Olaf Kummer
Let me tell you the story of a security bug.
To harden our CMS against XXE attacks, we were implementing the procedures proposed by OWASP. This worked nicely for the deployed software but we ran into one case in which the XXE prevention simply did not seem to work when running a test. Fearing that the approach was somehow broken despite the reputable source, we did a root causes analysis. We found that the transformer factory was correctly configured to avoid inline DTDs and when creating a SAX parser internally it would also pass plausible security features to the parser. However, the parser did not understand the relevant security features, because it implemented an older JAXP version, in which other features had to be used for avoiding XXE attacks. The transformer factory on the other hand, expected a modern SAX parser to be generated, unaware that a JAXP plugin jar might replace the parser, but not the transformer factory implementation.
It turned out that the test was running in a JVM that also had a Xerces parser deployed. While we had forbidden Xerces as a Maven dependency for production code, we had not yet enforced that requirement for tests, too.
We were relieved to find that our Xerces-less production setup was not affected. However, we still contacted Oracle about the issue, who agreed to fix it as a defense in depth issue. After all, this is a pretty insidious bug. While the native XML handling of the JVM is generally preferred over Xerces these days, Xerces might be involuntarily introduced into a project as a transitive dependency. Tools like Maven make it so easy to add a handy new dependency that the full impact of such a change might be overlooked.

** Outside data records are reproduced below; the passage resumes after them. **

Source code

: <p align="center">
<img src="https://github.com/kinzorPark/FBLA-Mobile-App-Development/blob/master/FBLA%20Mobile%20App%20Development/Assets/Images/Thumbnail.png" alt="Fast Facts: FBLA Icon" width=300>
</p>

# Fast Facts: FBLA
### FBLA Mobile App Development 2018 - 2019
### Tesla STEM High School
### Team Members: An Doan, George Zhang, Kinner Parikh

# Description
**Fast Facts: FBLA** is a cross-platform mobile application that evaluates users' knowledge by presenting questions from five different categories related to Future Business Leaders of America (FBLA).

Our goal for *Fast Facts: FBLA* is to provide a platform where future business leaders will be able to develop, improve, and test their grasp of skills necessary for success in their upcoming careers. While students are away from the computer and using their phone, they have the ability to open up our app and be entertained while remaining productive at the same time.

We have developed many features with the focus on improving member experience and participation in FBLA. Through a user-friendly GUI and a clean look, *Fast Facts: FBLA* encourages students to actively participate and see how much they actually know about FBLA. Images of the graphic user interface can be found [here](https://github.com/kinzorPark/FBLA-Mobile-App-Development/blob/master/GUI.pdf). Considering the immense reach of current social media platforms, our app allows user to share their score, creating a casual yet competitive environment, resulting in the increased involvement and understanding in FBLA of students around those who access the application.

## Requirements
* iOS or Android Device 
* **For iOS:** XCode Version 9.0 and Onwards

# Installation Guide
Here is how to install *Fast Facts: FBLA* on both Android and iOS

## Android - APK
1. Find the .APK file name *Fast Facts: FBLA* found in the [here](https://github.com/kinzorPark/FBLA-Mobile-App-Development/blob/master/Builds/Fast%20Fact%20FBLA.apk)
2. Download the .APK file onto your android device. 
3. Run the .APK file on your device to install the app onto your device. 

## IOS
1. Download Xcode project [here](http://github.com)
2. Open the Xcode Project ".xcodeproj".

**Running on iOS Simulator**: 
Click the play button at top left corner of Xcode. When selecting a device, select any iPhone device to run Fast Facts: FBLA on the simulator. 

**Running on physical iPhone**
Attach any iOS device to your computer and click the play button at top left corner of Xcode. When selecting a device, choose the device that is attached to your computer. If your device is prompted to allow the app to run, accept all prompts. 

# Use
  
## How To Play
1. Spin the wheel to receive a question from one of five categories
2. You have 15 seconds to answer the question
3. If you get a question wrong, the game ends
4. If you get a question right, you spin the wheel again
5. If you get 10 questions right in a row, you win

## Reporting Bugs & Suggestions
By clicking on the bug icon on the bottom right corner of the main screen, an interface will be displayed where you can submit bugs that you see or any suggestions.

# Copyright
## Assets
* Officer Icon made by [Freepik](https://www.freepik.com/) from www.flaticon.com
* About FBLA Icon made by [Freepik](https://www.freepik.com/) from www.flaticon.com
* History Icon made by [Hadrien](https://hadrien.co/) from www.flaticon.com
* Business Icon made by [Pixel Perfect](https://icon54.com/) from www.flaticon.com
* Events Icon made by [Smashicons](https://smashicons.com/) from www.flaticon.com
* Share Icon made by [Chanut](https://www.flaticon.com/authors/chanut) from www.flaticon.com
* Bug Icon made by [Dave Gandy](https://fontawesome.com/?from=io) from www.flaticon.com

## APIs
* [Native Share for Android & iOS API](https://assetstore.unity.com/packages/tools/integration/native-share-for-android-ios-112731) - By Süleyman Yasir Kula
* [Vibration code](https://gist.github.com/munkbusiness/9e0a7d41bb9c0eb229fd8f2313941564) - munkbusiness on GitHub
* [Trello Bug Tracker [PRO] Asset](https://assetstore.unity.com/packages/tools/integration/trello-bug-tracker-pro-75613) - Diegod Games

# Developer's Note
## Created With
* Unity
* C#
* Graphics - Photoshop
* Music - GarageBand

It was not a bug in the JDK, because you should not deploy an implementation of an old JAXP version in a JVM that needs a modern implementation. It was not a bug of Xerces, because Xerces never promised to implement the new JAXP standard. It was not a bug of the libraries that depended on Xerces, because they needed Xerces to do their work. It was a bug introduced by adding a dependency, but a bug that was extremely hard to foresee.
But still, I think we can learn a few things, all of them undoubtedly already learned again and again:
- Be careful when adding dependencies. Something that isn't there cannot break anything.
- Before you add magic (such as an XML parser auto-detection), think about it twice.
- If you change an API (such as the security feature flags of JAXP), try to stay compatible with the old API whenever possible.
- If you find a problem, talk those who can fix it. They want to be convinced, but in general there is a great willingness to improve.
- A little Jack-in-the-box may jump at you unexpectedly. Allow time to deal with it.
The good news: The patch is available in JDK 9.0.4 and in fact in the current patch releases for all relevant JDK versions.